Most verbs are marked for action at/towards the deictic centre (`here') or action elsewhere. This distinction is underlying marked by the presence or absence of proximate -a- in the pre-stem. In the case where no preverbs are present, -a- occurs at the end of the pre-stem, and alternates with zero / an epenthetic vowel. An epenthetic vowel will surface if necessary to create legal syllables, since Sint doesn't permit onset clusters:

naa
0-naa
3F-go
`she went'

kınaa
k-naa
3M-go
`he went'

kanaa
k-a-naa
3M-P-go
`he came'

This distinction is not marked if first person agreement is present in AGR2 and the verb is positive indicative:

nınaa
n-naa
1EXC-go
`I came/went'

If the prestem contains a preverb, negator, or AGR1 agreement marker which ends in a consonant or diphthong, then the deictic vowel occurs between these elements and the AGR2 marker. Compare:

isnaal
is-naa-l
NEG.OPT-go-OPT
`let her not go!'

isanaal
is-a-naa-l
NEG.OPT-P-go-OPT
`let her not come!'

The marking of deixis becomes more complex if -a- follows a prefix ending in a monophthongal vowel. First, there are some prefixes which drop their own vowel when followed by another vowel. v(i)- `not' is in this class, in this case producing a vi ~ va alternation. Of those which don't, proximate action is marked by raising of the final preverb vowel, and distal action by lowering. The possible vowel alternation patterns are listed in the following table.

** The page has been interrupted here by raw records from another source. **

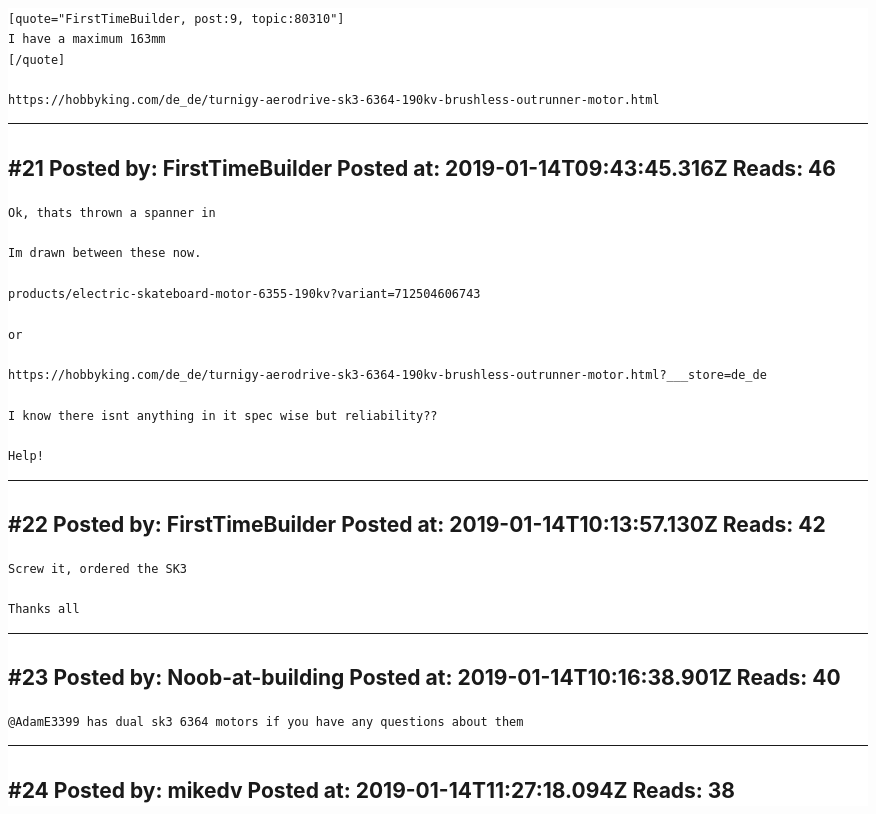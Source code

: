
 ```
[quote="FirstTimeBuilder, post:9, topic:80310"]
I have a maximum 163mm
[/quote]

https://hobbyking.com/de_de/turnigy-aerodrive-sk3-6364-190kv-brushless-outrunner-motor.html
```

---
## \#21 Posted by: FirstTimeBuilder Posted at: 2019-01-14T09:43:45.316Z Reads: 46

```
Ok, thats thrown a spanner in

Im drawn between these now.

products/electric-skateboard-motor-6355-190kv?variant=712504606743

or  

https://hobbyking.com/de_de/turnigy-aerodrive-sk3-6364-190kv-brushless-outrunner-motor.html?___store=de_de

I know there isnt anything in it spec wise but reliability??

Help!
```

---
## \#22 Posted by: FirstTimeBuilder Posted at: 2019-01-14T10:13:57.130Z Reads: 42

```
Screw it, ordered the SK3

Thanks all
```

---
## \#23 Posted by: Noob-at-building Posted at: 2019-01-14T10:16:38.901Z Reads: 40

```
@AdamE3399 has dual sk3 6364 motors if you have any questions about them
```

---
## \#24 Posted by: mikedv Posted at: 2019-01-14T11:27:18.094Z Reads: 38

Pattern & Underlying & Distal & Proximal
1,i,e,i
2,e,e,i
3,a,a,e
4,a,a,o
5,o,a,o
Preverb Vowel Alternations

As the table shows, for three of the four underlying vowels which can occur, only one alternation is possible. The only underlying vowel which show unpredictable behaviour is a, which may raise either to a front vowel or a back vowel to form the proximate. Note that in all cases either the distal or the proximal vowel is identical to the underlying vowel of the preverb.

This raises the question of how the underlying vowel can be determined. The underlying vowel of a preverb occurs in two contexts: firstly, when there are multiple preverbs within the prestem, and secondly when the preverb is followed by a first person agreement marker and the verb is positive indicative. The following examples both show the underlying form of ši `up':

šitlaknaa
ši-tla-k-naa
UP-ALONG.D-3M-go
`He went up along (there)'

šinaa
ši-(n)-naa
UP(.P)-(1EXC)-go
`I went up'
`She came up hither'

The example above is in fact ambiguous, due to degemination of identical consonants, between a reading where the first person -n is present and ši is in its default form, and a third person subject with proximal ši. With the distal form še, this ambiguity is not possible:

šenaa
še-Ø-naa
UP.D-3F-go
`she went up'
This means there are two alternations which are embedded in the middle of lexicalise preverb-verb pairs: AGR2 person agreement and deixis marking.